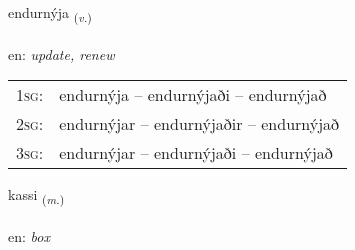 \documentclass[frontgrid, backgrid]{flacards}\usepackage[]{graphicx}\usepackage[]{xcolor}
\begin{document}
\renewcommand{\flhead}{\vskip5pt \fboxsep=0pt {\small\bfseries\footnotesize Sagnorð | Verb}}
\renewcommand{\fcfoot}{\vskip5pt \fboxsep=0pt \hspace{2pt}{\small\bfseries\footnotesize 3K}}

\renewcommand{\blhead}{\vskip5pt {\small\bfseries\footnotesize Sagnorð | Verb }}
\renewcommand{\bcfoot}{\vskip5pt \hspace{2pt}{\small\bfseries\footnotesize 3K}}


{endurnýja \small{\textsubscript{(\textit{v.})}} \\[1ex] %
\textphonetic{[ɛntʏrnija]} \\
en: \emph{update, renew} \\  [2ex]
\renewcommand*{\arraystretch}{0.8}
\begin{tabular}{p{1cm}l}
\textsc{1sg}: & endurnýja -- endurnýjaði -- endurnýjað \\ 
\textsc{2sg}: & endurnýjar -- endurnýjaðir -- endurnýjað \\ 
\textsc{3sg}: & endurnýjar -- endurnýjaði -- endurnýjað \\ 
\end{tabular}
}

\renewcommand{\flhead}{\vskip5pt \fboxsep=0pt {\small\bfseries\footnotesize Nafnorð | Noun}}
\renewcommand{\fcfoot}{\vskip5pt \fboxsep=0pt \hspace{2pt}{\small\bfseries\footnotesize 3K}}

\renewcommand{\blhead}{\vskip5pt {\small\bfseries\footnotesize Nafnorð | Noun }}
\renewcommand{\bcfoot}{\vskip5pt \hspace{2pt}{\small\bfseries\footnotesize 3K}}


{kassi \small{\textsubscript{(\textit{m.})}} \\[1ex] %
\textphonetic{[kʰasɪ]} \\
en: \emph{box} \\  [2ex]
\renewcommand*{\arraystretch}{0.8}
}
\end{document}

****************

Work to complete:
Set each line of the records down again exactly as it reads. Omit the pictures.

Response to the task:
 \documentclass[frontgrid, backgrid]{flacards}\usepackage[]{graphicx}\usepackage[]{xcolor}
\begin{document}
\renewcommand{\flhead}{\vskip5pt \fboxsep=0pt {\small\bfseries\footnotesize Sagnorð | Verb}}
\renewcommand{\fcfoot}{\vskip5pt \fboxsep=0pt \hspace{2pt}{\small\bfseries\footnotesize 3K}}

\renewcommand{\blhead}{\vskip5pt {\small\bfseries\footnotesize Sagnorð | Verb }}
\renewcommand{\bcfoot}{\vskip5pt \hspace{2pt}{\small\bfseries\footnotesize 3K}}


{endurnýja \small{\textsubscript{(\textit{v.})}} \\[1ex] %
\textphonetic{[ɛntʏrnija]} \\
en: \emph{update, renew} \\  [2ex]
\renewcommand*{\arraystretch}{0.8}
\begin{tabular}{p{1cm}l}
\textsc{1sg}: & endurnýja -- endurnýjaði -- endurnýjað \\ 
\textsc{2sg}: & endurnýjar -- endurnýjaðir -- endurnýjað \\ 
\textsc{3sg}: & endurnýjar -- endurnýjaði -- endurnýjað \\ 
\end{tabular}
}

\renewcommand{\flhead}{\vskip5pt \fboxsep=0pt {\small\bfseries\footnotesize Nafnorð | Noun}}
\renewcommand{\fcfoot}{\vskip5pt \fboxsep=0pt \hspace{2pt}{\small\bfseries\footnotesize 3K}}

\renewcommand{\blhead}{\vskip5pt {\small\bfseries\footnotesize Nafnorð | Noun }}
\renewcommand{\bcfoot}{\vskip5pt \hspace{2pt}{\small\bfseries\footnotesize 3K}}


{kassi \small{\textsubscript{(\textit{m.})}} \\[1ex] %
\textphonetic{[kʰasɪ]} \\
en: \emph{box} \\  [2ex]
\renewcommand*{\arraystretch}{0.8}
}
\end{document}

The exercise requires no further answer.